Wayne County Commission tackles deficit reduction plan
Updated On: Feb 19 2014 06:35:58 PM EST
Members of the Wayne County Commission met Wednesday to discuss the deficit reduction plan put forward by county Executive Bob Ficano.
The county is facing a deficit of an estimated $175 million and the threat of a state-appointed emergency manager is looming.
Pay reductions are expected. A 5 percent across-the-board wage cut is being offered for 70 percent of county workers.
AFSCME President Al Garrett said he wants to see who else is going to have to sacrifice.
"We want to see at the table not just what you are going to do to the workers, but what are we going to do to all of the stakeholders in Wayne County," Garrett asked.
While workers now contribute 3 percent to 6 percent to their pension, all will contribute 7 percent in the future.
Some county unions have already made major concessions, others have made none.

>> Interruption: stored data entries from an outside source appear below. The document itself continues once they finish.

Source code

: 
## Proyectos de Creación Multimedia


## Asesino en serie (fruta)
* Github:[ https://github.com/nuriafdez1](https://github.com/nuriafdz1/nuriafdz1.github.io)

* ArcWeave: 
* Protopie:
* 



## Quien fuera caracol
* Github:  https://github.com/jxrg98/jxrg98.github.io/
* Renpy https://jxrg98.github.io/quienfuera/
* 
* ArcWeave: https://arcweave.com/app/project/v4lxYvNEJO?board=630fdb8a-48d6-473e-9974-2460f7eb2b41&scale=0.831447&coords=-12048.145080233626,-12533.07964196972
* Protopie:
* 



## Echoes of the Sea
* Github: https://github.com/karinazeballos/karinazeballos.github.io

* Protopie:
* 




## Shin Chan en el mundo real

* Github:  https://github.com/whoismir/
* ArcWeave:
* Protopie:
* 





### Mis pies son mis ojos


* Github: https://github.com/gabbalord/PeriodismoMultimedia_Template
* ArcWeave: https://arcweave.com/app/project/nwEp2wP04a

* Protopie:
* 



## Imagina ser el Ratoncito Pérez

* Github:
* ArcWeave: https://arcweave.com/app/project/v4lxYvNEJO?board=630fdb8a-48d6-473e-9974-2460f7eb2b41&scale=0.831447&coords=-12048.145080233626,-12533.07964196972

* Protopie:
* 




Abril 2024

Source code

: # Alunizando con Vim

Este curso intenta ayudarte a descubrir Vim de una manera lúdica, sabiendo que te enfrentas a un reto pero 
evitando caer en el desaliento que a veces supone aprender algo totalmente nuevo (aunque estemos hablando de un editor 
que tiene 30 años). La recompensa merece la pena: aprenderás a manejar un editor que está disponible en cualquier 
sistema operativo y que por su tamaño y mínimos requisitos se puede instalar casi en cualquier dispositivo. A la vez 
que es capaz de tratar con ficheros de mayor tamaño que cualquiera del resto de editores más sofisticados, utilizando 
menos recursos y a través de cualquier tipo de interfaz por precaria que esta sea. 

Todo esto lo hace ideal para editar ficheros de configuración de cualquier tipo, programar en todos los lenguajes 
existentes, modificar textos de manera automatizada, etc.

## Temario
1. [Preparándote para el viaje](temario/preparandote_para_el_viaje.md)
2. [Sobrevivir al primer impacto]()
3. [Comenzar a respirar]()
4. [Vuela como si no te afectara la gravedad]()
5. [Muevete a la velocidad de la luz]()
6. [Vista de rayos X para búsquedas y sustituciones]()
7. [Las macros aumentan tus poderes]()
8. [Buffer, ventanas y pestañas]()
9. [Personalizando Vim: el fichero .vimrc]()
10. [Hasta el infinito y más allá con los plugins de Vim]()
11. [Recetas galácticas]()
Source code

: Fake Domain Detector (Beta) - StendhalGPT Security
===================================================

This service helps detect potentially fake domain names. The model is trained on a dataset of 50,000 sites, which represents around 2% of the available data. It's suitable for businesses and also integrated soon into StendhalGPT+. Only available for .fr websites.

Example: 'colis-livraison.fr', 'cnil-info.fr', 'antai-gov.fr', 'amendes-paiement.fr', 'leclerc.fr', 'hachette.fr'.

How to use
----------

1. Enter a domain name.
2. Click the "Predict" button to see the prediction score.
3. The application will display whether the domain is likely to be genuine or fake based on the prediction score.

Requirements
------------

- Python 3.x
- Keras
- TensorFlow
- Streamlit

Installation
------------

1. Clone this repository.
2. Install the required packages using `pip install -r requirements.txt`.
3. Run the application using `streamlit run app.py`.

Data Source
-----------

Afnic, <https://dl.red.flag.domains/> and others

Commissioner Kevin McNamara questioned the fairness of it all.
"We've been balancing the budget on their backs for all these years while we've got the bar association, which has somehow managed to avoid getting any cuts to their compensation," McNamara said.
Ken Wilson, the county's director of labor relations, said the plan attempts to level the playing field.
"We will phase them back to where they were without any concessions. We will take them to that point, then we will reduce them by five percent," Wilson said.
Mike Abbo, the county's chief financial officer, admitted some will oppose the deficit reduction plan, but he said it is much better than having to deal with an emergency manager.
"We all need to take responsibility for it. If we don't take responsibility for it, it becomes a collective problem for all of us and I think their chances are good," Abbo said.
The plan only covers those areas which the county commission has control over.
It does not include the sheriff's department, which continually operates over budget , or the county prosecutor's office.
Many of the changes being proposed are being delayed until 2017, to avoid a mass exodus of county employees who are near retirement age.